Boston was great and is an easy city to like with great public transit and good institutions. I really enjoyed my time there and it helped that my sister was already living there coaching rowing at Harvard. Still, there was never any chance I would stay on the east coast. I admit I also enjoyed the year and a half I lived in Seattle after I graduated but at some point I knew I would be back in the bay. My family has been here for five generations on each side, my loyalty runs deep.

HW: You proposed to your wife on the peak of Shasta after summiting the mountain together. My man, can you not make it hard on all of us who got engaged at sea level! How did you two originally meet?

AB: I was playing a pickup rugby game as an undergrad and injured my shoulder. University healthcare is awful so once they confirmed I wasn’t pregnant they proceeded to misdiagnose the injury for several years. It would dislocate quite often in my sleep which is an alarming experience to say the least.

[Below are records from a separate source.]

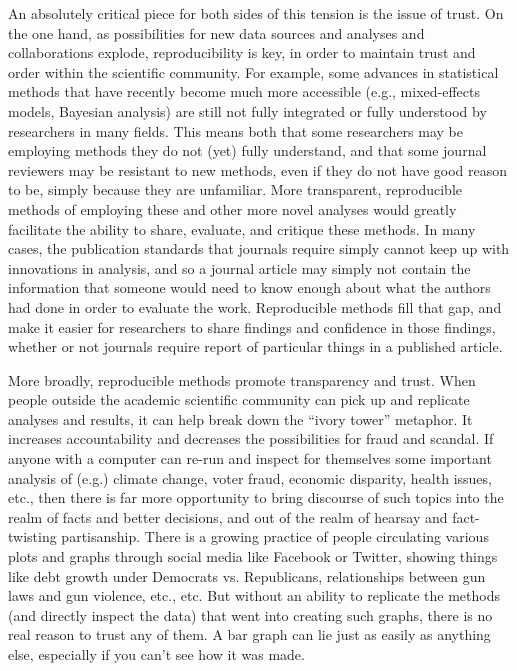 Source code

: \documentclass{book}
\begin{document}
An absolutely critical piece for both sides of this tension is the issue of trust.  On the one hand, as possibilities for new data sources and analyses and collaborations explode, reproducibility is key, in order to maintain trust and order within the scientific community.  For example, some advances in statistical methods that have recently become much more accessible (e.g., mixed-effects models, Bayesian analysis) are still not fully integrated or fully understood by researchers in many fields.  This means both that some researchers may be employing methods they do not (yet) fully understand, and that some journal reviewers may be resistant to new methods, even if they do not have good reason to be, simply because they are unfamiliar. More transparent, reproducible methods of employing these and other more novel analyses would greatly facilitate the ability to share, evaluate, and critique these methods. In many cases, the publication standards that journals require simply cannot keep up with innovations in analysis, and so a journal article may simply not contain the information that someone would need to know enough about what the authors had done in order to evaluate the work. Reproducible methods fill that gap, and make it easier for researchers to share findings and confidence in those findings, whether or not journals require report of particular things in a published article.

More broadly, reproducible methods promote transparency and trust.  When people outside the academic scientific community can pick up and replicate analyses and results, it can help break down the ``ivory tower'' metaphor.  It increases accountability and decreases the possibilities for fraud and scandal. If anyone with a computer can re-run and inspect for themselves some important analysis of (e.g.) climate change, voter fraud, economic disparity, health issues, etc., then there is far more opportunity to bring discourse of such topics into the realm of facts and better decisions, and out of the realm of hearsay and fact-twisting partisanship.  There is a growing practice of people circulating various plots and graphs through social media like Facebook or Twitter, showing things like debt growth under Democrats vs. Republicans, relationships between gun laws and gun violence, etc., etc.  But without an ability to replicate the methods (and directly inspect the data) that went into creating such graphs, there is no real reason to trust any of them.  A bar graph can lie just as easily as anything else, especially if you can't see how it was made. 
\end{document}
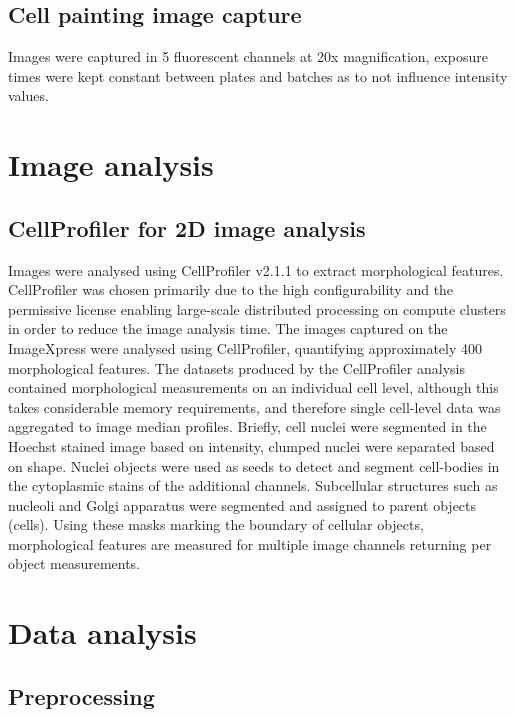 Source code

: \documentclass[a4paper,11pt,twoside,openright]{scrbook}
\begin{document}
\subsection{Cell painting image capture}

Images were captured in 5 fluorescent channels at 20x magnification, exposure times were kept constant between plates 
and batches as to not influence intensity values.


\section{Image analysis}


\subsection{CellProfiler for 2D image analysis}

Images were analysed using CellProfiler v2.1.1 to extract morphological features.
CellProfiler \cite{Carpenter2006} was chosen primarily due to the high configurability and the permissive license 
enabling large-scale distributed processing on compute clusters in order to reduce the image analysis time.
The images captured on the ImageXpress were analysed using CellProfiler, quantifying approximately 400 morphological 
features.
The datasets produced by the CellProfiler analysis contained morphological measurements on an individual cell level, 
although this takes considerable memory requirements, and therefore single cell-level data was aggregated to image 
median profiles.
Briefly, cell nuclei were segmented in the Hoechst stained image based on intensity, clumped nuclei were separated 
based on shape.
Nuclei objects were used as seeds to detect and segment cell-bodies in the cytoplasmic stains of the additional 
channels.
Subcellular structures such as nucleoli and Golgi apparatus were segmented and assigned to parent objects (cells).
Using these masks marking the boundary of cellular objects, morphological features are measured for multiple image 
channels returning per object measurements.


\section{Data analysis}


\subsection{Preprocessing}
\end{document}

When I finally got a job with decent healthcare at Microsoft the first thing I did was go to a specialist who confirmed I needed surgery to repair a tear to my Superior Labrum.

After surgery I did my physical therapy at The Pro Club where I was randomly assigned as the patient of my future wife. I rolled in wearing all Harvard themed athletic gear (I didn’t own anything else!) and she rightly made fun of me for it. We ran into each other socially a few times at bars in Seattle but I feel compelled to note we didn’t date at all until after I had completed my treatments. Neither of us agrees on who initiated the relationship but it was her.

HW: One of my favorite episodes of This American Life is about superpowers, and one of the segments is John Hodgman asking folks whether they’d prefer the power of flight or the power of invisibility. So, Boz, I ask you: flight or invisibility?

AB: Flight. Invisibility can basically only be used for subterfuge as far as I can tell? That’s not my style. I’m comfortable not hearing conversations not intended for me. But I’m very impatient and travel consumes a huge amount of time so flight is a big win.